Verbe être !
Toute cette affaire du film interdit se révèle finalement une
question de linguistique : on ne dira pas « c’est la faute à Voltaire »,
mais c’est à cause du verbe être que
le film de Ridley Scott a été interdit. Le fameux « I am » prononcé
par un personnage, en l’occurrence un enfant dans une séquence phare du film, a
déclenché les suspicions du représentant du ministère de la communication au
sein de la commission des visas d’exploitation, et l’a poussé à faire pression
sur les autres membres au point de les ramener à revoir leur position initiale,
celle d’octroyer au film son visa de sortie, déclenchant une tempête dont les rebondissements ne sont pas encore
finis. Etre ou ne pas être, le préposé à la censure qui n’a pas lu
Shakespeare, n’a pas hésité,
« être » ne peut renvoyer, ici, qu’à l’Etre suprême. Il dégaine sans réfléchir
aux dommages collatéraux de sa lecture restrictive ; car en matière d’être
les choses ne sont pas évidentes. C’est quoi « être » ? Le
« je suis » du film ouvre sur tout un faisceau d’hypothèses qui
peuvent mener très loin. On peut par exemple remonter au fondateur de
l’existentialisme, Heidegger pour appréhender cette question de l’être. C’est
lui qui propose une distinction entre l’être et l’étant. L’être des étants,
c’est par exemple l’être de l’homme. L’homme renvoie à l’étant. Dans tous les
cas de figure philosophiques, « être » ne peut renvoyer à un seul sens que dans une perspective subjective ;
ce qui nous ramène à la réalité de ce qui s’est passé lors des délibérations de
la commission : l’interprétation du « je suis » de la séquence
incriminée est le fruit d’une lecture subjective et qui a été transformée, à
partir d’une conscience individuelle, en dogme, en fatwa puis en interdiction.

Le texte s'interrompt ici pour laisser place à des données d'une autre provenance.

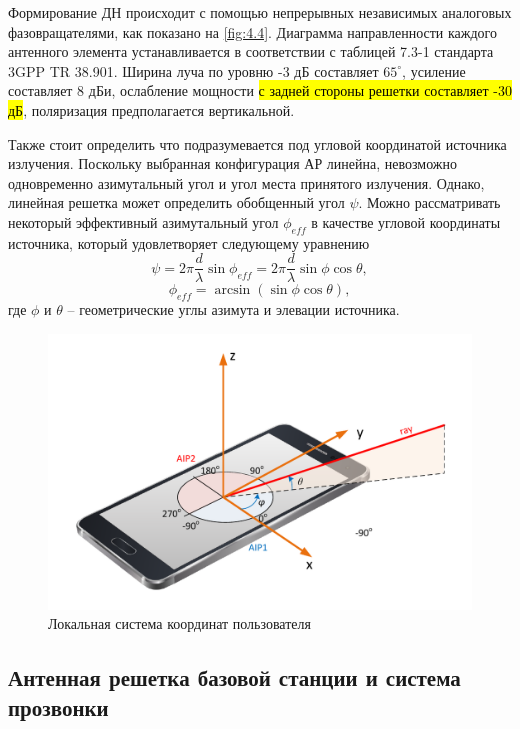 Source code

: Формирование ДН происходит с помощью непрерывных независимых аналоговых фазовращателями, как показано
на \ref{fig:4.4}.  Диаграмма направленности каждого антенного элемента устанавливается в
соответствии с таблицей 7.3-1 стандарта 3GPP TR 38.901. Ширина луча по уровню -3
дБ составляет $65^\circ$, усиление составляет 8 дБи, ослабление мощности \hl{с задней стороны решетки составляет
-30 дБ}, поляризация предполагается вертикальной.





Также стоит определить что подразумевается под угловой координатой источника
излучения.  Поскольку выбранная конфигурация АР линейна, невозможно одновременно
азимутальный угол и угол места принятого излучения.  Однако, линейная решетка
может определить обобщенный угол $\psi$. Можно рассматривать некоторый
эффективный азимутальный угол $\phi_{eff}$ в качестве угловой координаты
источника, который удовлетворяет следующему уравнению
\begin{equation}
    \label{eq:4.1}
    \psi = 2\pi \frac{d}{\lambda} \sin \phi_{eff} = 2\pi \frac{d}{\lambda} \sin\phi \cos{\theta},
\end{equation}
\begin{equation}
    \label{eq:4.2}
    \phi_{eff} = \arcsin(\sin \phi \cos \theta),
\end{equation}
где $\phi$ и $\theta$ -- геометрические углы азимута и элевации источника.

\begin{figure}[ht]
    \centering
    \includegraphics[width=0.75\linewidth]{figs/fig4.5}
    \caption{Локальная система координат пользователя}
    \label{fig:4.5}
\end{figure}

\subsection{Антенная решетка базовой станции и система прозвонки}

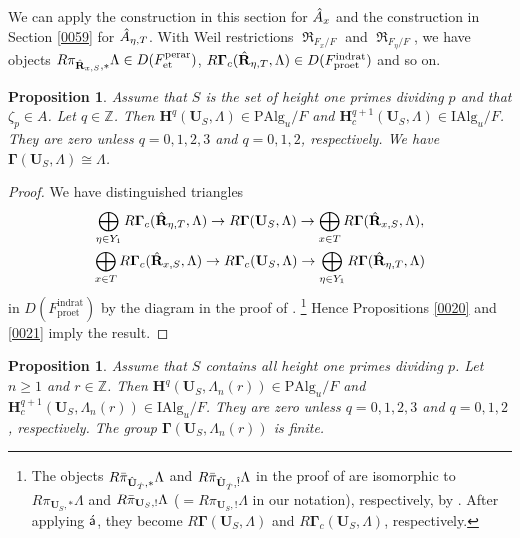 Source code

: \documentclass{amsart}
\newtheorem{Prop}[Thm]{Proposition}
\theoremstyle{remark}
\numberwithin{equation}{section}
\newcommand{\Z}{\mathbb{Z}}
\newcommand{\et}{\mathrm{et}}
\newcommand{\rat}{\mathrm{rat}}
\newcommand{\ind}{\mathrm{ind}}
\newcommand{\pro}{\mathrm{pro}}
\newcommand{\perar}{\mathrm{perar}}
\newcommand{\Alg}{\mathrm{Alg}}
\newcommand{\Ind}{\mathrm{I}}
\newcommand{\Pro}{\mathrm{P}}
\newcommand{\alg}[1]{\mathbf{#1}}
\newcommand{\algebrize}{\Acute{\mathsf{a}}}
\DeclareMathOperator{\Weil}{\mathfrak{R}}
\begin{document}
We can apply the construction in this section for $\Hat{A}_{x}$
and the construction in Section \ref{0059} for $\Hat{A}_{\eta, T}$.
With Weil restrictions $\Weil_{F_{x} / F}$ and $\Weil_{F_{\eta} / F}$,
we have objects
$R \pi_{\Hat{\alg{R}}_{x, S}, \ast} \Lambda \in D(F^{\perar}_{\et})$,
$R \alg{\Gamma}_{c}(\Hat{\alg{R}}_{\eta, T}, \Lambda) \in D(F^{\ind\rat}_{\pro\et})$
and so on.



\begin{Prop} \label{0022}
	Assume that $S$ is the set of height one primes dividing $p$
	and that $\zeta_{p} \in A$.
	Let $q \in \Z$.
	Then $\alg{H}^{q}(\alg{U}_{S}, \Lambda) \in \Pro \Alg_{u} / F$
	and $\alg{H}^{q + 1}_{c}(\alg{U}_{S}, \Lambda) \in \Ind \Alg_{u} / F$.
	They are zero unless $q = 0, 1, 2, 3$ and $q = 0, 1, 2$, respectively.
	We have $\alg{\Gamma}(\alg{U}_{S}, \Lambda) \cong \Lambda$.
\end{Prop}

\begin{proof}
	We have distinguished triangles
		\begin{gather*}
					\bigoplus_{\eta \in Y_{1}}
						R \alg{\Gamma}_{c}(\Hat{\alg{R}}_{\eta, T}, \Lambda)
				\to
					R \alg{\Gamma}(\alg{U}_{S}, \Lambda)
				\to
					\bigoplus_{x \in T}
						R \alg{\Gamma}(\Hat{\alg{R}}_{x, S}, \Lambda),
			\\
					\bigoplus_{x \in T}
						R \alg{\Gamma}_{c}(\Hat{\alg{R}}_{x, S}, \Lambda)
				\to
					R \alg{\Gamma}_{c}(\alg{U}_{S}, \Lambda)
				\to
					\bigoplus_{\eta \in Y_{1}}
						R \alg{\Gamma}(\Hat{\alg{R}}_{\eta, T}, \Lambda)
		\end{gather*}
	in $D(F^{\ind\rat}_{\pro\et})$
	by the diagram in the proof of \cite[Proposition 10.5.5]{Suz24}.%
	\footnote{
		The objects
		$R \Bar{\pi}_{\Hat{\alg{U}}_{\Hat{T}}, \ast} \Lambda$ and
		$R \Bar{\pi}_{\Hat{\alg{U}}_{\Hat{T}}, \Hat{!}} \Lambda$
		in the proof of \cite[Proposition 10.5.5]{Suz24}
		are isomorphic to
		$R \pi_{\alg{U}_{S}, \ast} \Lambda$ and
		$R \Bar{\pi}_{\alg{U}_{S}, !} \Lambda$
		($= R \pi_{\alg{U}_{S}, !} \Lambda$ in our notation),
		respectively,
		by \cite[Propositions 10.4.1 and 10.5.1]{Suz24}.
		After applying $\algebrize$,
		they become $R \alg{\Gamma}(\alg{U}_{S}, \Lambda)$
		and $R \alg{\Gamma}_{c}(\alg{U}_{S}, \Lambda)$, respectively.
	}
	Hence Propositions \ref{0020} and \ref{0021} imply the result.
\end{proof}

\begin{Prop} \label{0040}
	Assume that $S$ contains all height one primes dividing $p$.
	Let $n \ge 1$ and $r \in \Z$.
	Then $\alg{H}^{q}(\alg{U}_{S}, \Lambda_{n}(r)) \in \Pro \Alg_{u} / F$
	and $\alg{H}^{q + 1}_{c}(\alg{U}_{S}, \Lambda_{n}(r)) \in \Ind \Alg_{u} / F$.
	They are zero unless $q = 0, 1, 2, 3$ and $q = 0, 1, 2$, respectively.
	The group $\alg{\Gamma}(\alg{U}_{S}, \Lambda_{n}(r))$ is finite.
\end{Prop}
\end{document}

C’est d’autant plus arbitraire que nous sommes en présence
d’une œuvre artistique qui invite d’emblée à une lecture plurielle des signes
exposés dans une construction discursive, fruit du référent culturel de son
auteur. On apprend en outre des sources proches du dossier que la Fox a mis à la disposition de quelques acteurs de
l’affaire, des documents internes de l’élaboration du film y compris des notes
du réalisateur ; la note d’intention en particulier avec des indications
qui réfutent toute hypothèse de provocation ; on parle ainsi du fait que
l’« enfant » en question s’appelait dans une version du script,
« Malak » : lui donner ainsi un nom, c’est lui donner une existence ; il devient un
« étant » pour reprendre la terminologie heideggerienne et non plus
un « être » ; bref une posture autre que celle qui a germé
dans la tête du gendarme des images. A ce propos, celui de l’incarnation de
l’Etre suprême, j’aimerai renvoyer à un film que j’ai vu il y a quelques
années, Bruce tout puisant (2003),
une comédie signée Tom Shadyac avec l’irrésistible Jim Carey. Celui-ci y incarne
un reporter de télévision dont les manières ne
conviennent pas à ses supérieurs ni à ses collègues (il sourit trop, entre
autres…). Finalement il est mis à la porte. Très en colère, notre héros s'en
prend à Dieu en l'accusant de tous les maux. Dans sa grande bonté, le
Tout-Puissant, loin de s'en offusquer, le convoque : il lui lègue ses pouvoirs
divins et le met au défi de faire mieux et cela pendant sept jours…Et bien qui
joue ce rôle « suprême », c’est le magnifique Morgan Freeman. Où
est-ce que j’ai vu ce film ? À New-York ? A Cannes ? A Derb Ghallef ?
Détrompez-vous ! C’était le plus normalement du monde, avec un public
marocain, dans un complexe cinématographique à Casablanca, ville, je le
rappelle, située à une centaine de kilomètres au sud-ouest de Rabat, et avec un
visa de sortie du CCM. Que s’est-il passé entre hier et aujourd’hui ?
Pourquoi ce qui était visible hier devient un interdit aujourd’hui ? Les membres de la commission de l’époque
étaient-ils venus d’une autre planète ? Et demain… ? Je vous laisse deviner…
Bref, aujourd’hui, le mal est fait. Beaucoup de gens sont mis
mal à l’aise par cette triste affaire. Y compris du côté des producteurs du film,
y compris du côté de Ridley Scott qui a fait part de son émotion…d’autant plus
qu’il prévoyait de tourner son prochain film au Maroc. C’est pour dire qu’il y
a beaucoup de symboles en jeu. J’apprends d’ailleurs que plusieurs tractations
sont menées dans les coulisses pour trouver une issue, à même d’atténuer le
choc…Parmi les solutions qui sont mises sur la table celle de ressortir le film
amputé de la partie/ la réplique qui dérange, avec le consentement de ses ayant
droits (on connaît le pragmatisme des anglo-saxons et leur
culturalisme !). Un moindre mal ? On a vécu un précédent avec La
porte close de Abdelkader Lagtaâ en 1999 ; pour rencontrer son public, le
film a été amputé de quelques images. D’ailleurs,
certains exploitants se permettent eux-mêmes d’opérer des coupes sur mesure
dans la cabine de projection ; « nous connaissons notre public »
disent-ils !
Je vois quand même un avantage pour ce procédé, entre nous tout aussi
archaïque qu’une interdiction pure et simple, celui de développer l’imagination
du spectateur : à lui de détecter les scènes amputées et d’imaginer leur
contenu…comme dans notre cinéma de l’enfance quand nous réclamions à tue-tête,
la suite d’une scène d’amour coupée juste avant… (Censurée !!!)